TASK GOAL:
Write each entry again exactly as shown, but without the images it holds.

(Collected data)
+++

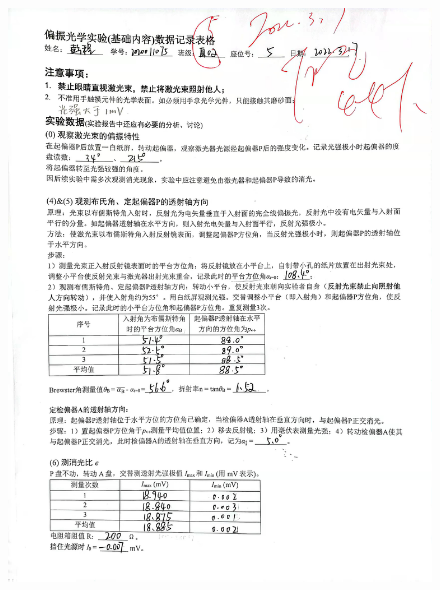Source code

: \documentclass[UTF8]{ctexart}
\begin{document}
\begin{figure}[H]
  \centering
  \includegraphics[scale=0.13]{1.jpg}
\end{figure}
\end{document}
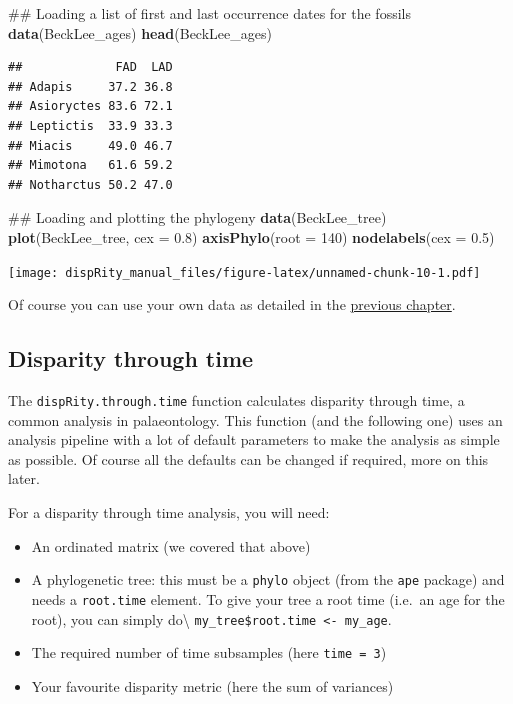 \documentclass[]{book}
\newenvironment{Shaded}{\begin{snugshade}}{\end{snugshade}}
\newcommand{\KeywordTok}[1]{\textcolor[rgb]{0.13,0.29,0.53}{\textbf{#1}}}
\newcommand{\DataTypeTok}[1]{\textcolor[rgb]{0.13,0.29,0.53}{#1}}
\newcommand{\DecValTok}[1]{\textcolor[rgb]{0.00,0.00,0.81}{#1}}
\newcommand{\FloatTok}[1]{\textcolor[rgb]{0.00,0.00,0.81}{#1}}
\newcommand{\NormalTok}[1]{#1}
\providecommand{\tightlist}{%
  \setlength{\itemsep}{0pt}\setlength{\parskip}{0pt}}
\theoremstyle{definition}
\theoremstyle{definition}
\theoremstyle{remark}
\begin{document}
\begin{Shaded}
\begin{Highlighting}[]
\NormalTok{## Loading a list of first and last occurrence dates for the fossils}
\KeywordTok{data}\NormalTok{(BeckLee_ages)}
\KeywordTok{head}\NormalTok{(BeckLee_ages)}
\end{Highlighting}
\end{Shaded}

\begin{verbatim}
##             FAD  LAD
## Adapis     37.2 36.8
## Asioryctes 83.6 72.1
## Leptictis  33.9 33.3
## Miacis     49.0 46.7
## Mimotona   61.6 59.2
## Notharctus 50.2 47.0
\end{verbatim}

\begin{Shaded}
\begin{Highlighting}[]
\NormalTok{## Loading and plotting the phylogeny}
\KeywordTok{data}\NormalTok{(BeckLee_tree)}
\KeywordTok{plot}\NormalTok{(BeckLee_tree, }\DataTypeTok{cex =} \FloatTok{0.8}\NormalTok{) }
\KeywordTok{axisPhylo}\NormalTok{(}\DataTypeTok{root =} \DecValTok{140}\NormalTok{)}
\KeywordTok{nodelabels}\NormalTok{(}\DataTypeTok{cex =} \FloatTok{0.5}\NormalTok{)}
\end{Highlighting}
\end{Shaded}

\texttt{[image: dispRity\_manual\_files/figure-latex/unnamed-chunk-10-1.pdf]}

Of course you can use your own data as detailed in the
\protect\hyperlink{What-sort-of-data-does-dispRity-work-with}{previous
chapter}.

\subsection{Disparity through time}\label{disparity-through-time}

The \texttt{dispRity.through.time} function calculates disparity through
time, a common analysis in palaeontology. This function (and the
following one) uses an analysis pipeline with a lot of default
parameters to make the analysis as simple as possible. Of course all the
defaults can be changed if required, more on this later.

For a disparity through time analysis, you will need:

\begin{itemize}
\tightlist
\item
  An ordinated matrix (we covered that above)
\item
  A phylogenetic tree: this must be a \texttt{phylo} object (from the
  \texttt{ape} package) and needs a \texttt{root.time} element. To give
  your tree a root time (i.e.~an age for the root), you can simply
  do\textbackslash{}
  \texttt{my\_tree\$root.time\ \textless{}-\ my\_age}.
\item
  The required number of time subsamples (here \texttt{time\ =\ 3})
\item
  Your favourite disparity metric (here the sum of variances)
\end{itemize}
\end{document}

+++

SOLUTION TO THIS TASK:
Source code

: \documentclass[UTF8]{ctexart}
\begin{document}
\begin{figure}[H]
  \centering
  \includegraphics[scale=0.13]{1.jpg}
\end{figure}
\end{document}
 \documentclass[]{book}
\newenvironment{Shaded}{\begin{snugshade}}{\end{snugshade}}
\newcommand{\KeywordTok}[1]{\textcolor[rgb]{0.13,0.29,0.53}{\textbf{#1}}}
\newcommand{\DataTypeTok}[1]{\textcolor[rgb]{0.13,0.29,0.53}{#1}}
\newcommand{\DecValTok}[1]{\textcolor[rgb]{0.00,0.00,0.81}{#1}}
\newcommand{\FloatTok}[1]{\textcolor[rgb]{0.00,0.00,0.81}{#1}}
\newcommand{\NormalTok}[1]{#1}
\providecommand{\tightlist}{%
  \setlength{\itemsep}{0pt}\setlength{\parskip}{0pt}}
\theoremstyle{definition}
\theoremstyle{definition}
\theoremstyle{remark}
\begin{document}
\begin{Shaded}
\begin{Highlighting}[]
\NormalTok{## Loading a list of first and last occurrence dates for the fossils}
\KeywordTok{data}\NormalTok{(BeckLee_ages)}
\KeywordTok{head}\NormalTok{(BeckLee_ages)}
\end{Highlighting}
\end{Shaded}

\begin{verbatim}
##             FAD  LAD
## Adapis     37.2 36.8
## Asioryctes 83.6 72.1
## Leptictis  33.9 33.3
## Miacis     49.0 46.7
## Mimotona   61.6 59.2
## Notharctus 50.2 47.0
\end{verbatim}

\begin{Shaded}
\begin{Highlighting}[]
\NormalTok{## Loading and plotting the phylogeny}
\KeywordTok{data}\NormalTok{(BeckLee_tree)}
\KeywordTok{plot}\NormalTok{(BeckLee_tree, }\DataTypeTok{cex =} \FloatTok{0.8}\NormalTok{) }
\KeywordTok{axisPhylo}\NormalTok{(}\DataTypeTok{root =} \DecValTok{140}\NormalTok{)}
\KeywordTok{nodelabels}\NormalTok{(}\DataTypeTok{cex =} \FloatTok{0.5}\NormalTok{)}
\end{Highlighting}
\end{Shaded}

\texttt{[image: dispRity\_manual\_files/figure-latex/unnamed-chunk-10-1.pdf]}

Of course you can use your own data as detailed in the
\protect\hyperlink{What-sort-of-data-does-dispRity-work-with}{previous
chapter}.

\subsection{Disparity through time}\label{disparity-through-time}

The \texttt{dispRity.through.time} function calculates disparity through
time, a common analysis in palaeontology. This function (and the
following one) uses an analysis pipeline with a lot of default
parameters to make the analysis as simple as possible. Of course all the
defaults can be changed if required, more on this later.

For a disparity through time analysis, you will need:

\begin{itemize}
\tightlist
\item
  An ordinated matrix (we covered that above)
\item
  A phylogenetic tree: this must be a \texttt{phylo} object (from the
  \texttt{ape} package) and needs a \texttt{root.time} element. To give
  your tree a root time (i.e.~an age for the root), you can simply
  do\textbackslash{}
  \texttt{my\_tree\$root.time\ \textless{}-\ my\_age}.
\item
  The required number of time subsamples (here \texttt{time\ =\ 3})
\item
  Your favourite disparity metric (here the sum of variances)
\end{itemize}
\end{document}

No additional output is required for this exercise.